Tapi tawa para berandalan itu semakin renyah ketika dengan sengaja Debora menuangkan kecap di rambut Riam tanpa rasa bersalah. "Brak!" Wenda meletakan sendoknya sambil menggebrak meja membuat beberapa orang menoleh ke arahnya termasuk perkumpulan para berandal itu.
"A'duh" Laras menepuk jidat nya, sedikit menyayangkan kelakuan Wenda karna ia yakin mereka pasti akan menjadi sorotan geng Dammar dan Debora.
"Kita ke kelas aja Ras, gue udah nggak nafsu makan." Ucap Wenda dengan santainya tanpa mempedulikan tatapan tajam dari Dammar. Wenda berjalan ke arah Ibu kantin membayar apa yang mereka pesan lalu melenggang pergi begitu saja Laras mengikuti Wenda sambil cengengesan ke arah perkumpulan itu.

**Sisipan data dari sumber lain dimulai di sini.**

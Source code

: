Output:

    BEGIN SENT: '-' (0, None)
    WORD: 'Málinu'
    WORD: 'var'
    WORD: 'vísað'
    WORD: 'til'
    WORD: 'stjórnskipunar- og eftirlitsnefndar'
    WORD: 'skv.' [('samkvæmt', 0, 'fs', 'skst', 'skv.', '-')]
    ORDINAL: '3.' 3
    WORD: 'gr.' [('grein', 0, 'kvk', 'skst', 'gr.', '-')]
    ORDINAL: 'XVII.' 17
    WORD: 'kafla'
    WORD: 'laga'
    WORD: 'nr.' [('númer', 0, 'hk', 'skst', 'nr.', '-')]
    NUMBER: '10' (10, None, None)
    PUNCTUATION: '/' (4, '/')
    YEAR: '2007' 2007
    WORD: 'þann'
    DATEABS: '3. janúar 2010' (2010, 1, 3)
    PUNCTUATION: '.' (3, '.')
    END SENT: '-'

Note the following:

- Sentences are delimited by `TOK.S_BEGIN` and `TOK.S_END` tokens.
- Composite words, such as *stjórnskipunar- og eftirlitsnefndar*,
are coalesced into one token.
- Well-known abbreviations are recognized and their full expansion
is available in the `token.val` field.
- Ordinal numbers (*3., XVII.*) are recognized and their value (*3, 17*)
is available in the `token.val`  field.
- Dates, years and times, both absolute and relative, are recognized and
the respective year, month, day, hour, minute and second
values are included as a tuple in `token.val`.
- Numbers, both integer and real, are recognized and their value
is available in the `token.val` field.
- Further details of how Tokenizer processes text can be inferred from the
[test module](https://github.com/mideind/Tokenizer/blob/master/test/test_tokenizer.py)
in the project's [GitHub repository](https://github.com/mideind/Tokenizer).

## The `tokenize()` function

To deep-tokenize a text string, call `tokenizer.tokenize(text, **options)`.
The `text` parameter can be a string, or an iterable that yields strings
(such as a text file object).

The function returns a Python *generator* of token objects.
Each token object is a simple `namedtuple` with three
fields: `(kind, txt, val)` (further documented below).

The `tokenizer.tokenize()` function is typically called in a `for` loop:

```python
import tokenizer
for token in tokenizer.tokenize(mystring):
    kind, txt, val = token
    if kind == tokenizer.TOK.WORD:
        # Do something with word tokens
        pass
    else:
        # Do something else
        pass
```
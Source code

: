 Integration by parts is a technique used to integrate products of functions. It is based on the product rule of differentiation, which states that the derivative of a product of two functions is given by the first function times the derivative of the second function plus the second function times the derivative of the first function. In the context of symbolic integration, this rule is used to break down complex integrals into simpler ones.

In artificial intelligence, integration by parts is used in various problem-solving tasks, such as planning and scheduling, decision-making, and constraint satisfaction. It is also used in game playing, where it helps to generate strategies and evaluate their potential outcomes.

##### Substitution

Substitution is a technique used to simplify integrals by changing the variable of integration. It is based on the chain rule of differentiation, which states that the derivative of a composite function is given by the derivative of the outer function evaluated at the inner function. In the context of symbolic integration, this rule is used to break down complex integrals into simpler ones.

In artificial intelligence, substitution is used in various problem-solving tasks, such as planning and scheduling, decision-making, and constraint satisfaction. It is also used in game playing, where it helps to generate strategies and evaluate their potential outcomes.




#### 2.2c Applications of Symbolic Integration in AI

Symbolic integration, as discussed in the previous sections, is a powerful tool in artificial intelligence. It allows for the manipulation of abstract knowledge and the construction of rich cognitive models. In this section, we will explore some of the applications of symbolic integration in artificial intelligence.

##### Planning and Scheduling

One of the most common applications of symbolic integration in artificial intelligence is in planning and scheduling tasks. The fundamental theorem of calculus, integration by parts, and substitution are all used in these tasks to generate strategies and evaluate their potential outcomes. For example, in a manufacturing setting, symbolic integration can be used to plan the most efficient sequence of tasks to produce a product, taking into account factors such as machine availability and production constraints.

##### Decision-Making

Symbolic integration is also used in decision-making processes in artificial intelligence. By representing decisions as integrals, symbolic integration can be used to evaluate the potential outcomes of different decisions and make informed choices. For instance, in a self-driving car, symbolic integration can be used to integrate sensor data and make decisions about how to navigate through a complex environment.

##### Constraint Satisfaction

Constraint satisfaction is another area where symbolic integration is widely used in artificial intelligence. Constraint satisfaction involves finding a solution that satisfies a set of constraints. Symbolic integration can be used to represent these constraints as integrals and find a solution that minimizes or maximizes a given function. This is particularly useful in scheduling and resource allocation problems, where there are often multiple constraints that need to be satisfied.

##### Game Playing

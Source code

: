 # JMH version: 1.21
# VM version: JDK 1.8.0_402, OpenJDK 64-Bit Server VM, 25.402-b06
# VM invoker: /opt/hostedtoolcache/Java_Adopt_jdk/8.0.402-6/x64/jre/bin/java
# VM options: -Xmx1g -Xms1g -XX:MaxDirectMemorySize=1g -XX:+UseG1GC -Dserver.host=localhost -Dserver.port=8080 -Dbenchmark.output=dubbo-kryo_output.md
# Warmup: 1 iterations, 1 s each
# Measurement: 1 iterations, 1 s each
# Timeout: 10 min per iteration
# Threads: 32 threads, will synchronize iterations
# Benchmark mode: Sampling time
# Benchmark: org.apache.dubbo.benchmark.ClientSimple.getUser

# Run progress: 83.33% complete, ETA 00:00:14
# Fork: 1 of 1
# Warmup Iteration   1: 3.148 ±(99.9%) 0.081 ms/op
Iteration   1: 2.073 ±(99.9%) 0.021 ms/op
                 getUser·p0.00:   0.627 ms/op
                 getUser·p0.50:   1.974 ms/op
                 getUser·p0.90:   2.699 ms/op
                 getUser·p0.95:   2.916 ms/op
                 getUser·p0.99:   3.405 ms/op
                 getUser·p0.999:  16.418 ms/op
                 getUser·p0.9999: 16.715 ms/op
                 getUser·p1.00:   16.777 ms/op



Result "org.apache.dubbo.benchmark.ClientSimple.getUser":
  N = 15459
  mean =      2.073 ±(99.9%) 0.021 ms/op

"Siapa dia? Gue baru liat?" Tanya Dammar penasaran namun nggak bisa menyembunyikan raut wajah kesalnya.
"Dia anak baru di kelas kita, ngeslin yah sayang. Kasih pelajaran dong."
Dammar nggak mengatakan apapun mendengar ucapan pacarnya dan hanya menyeringai misterius.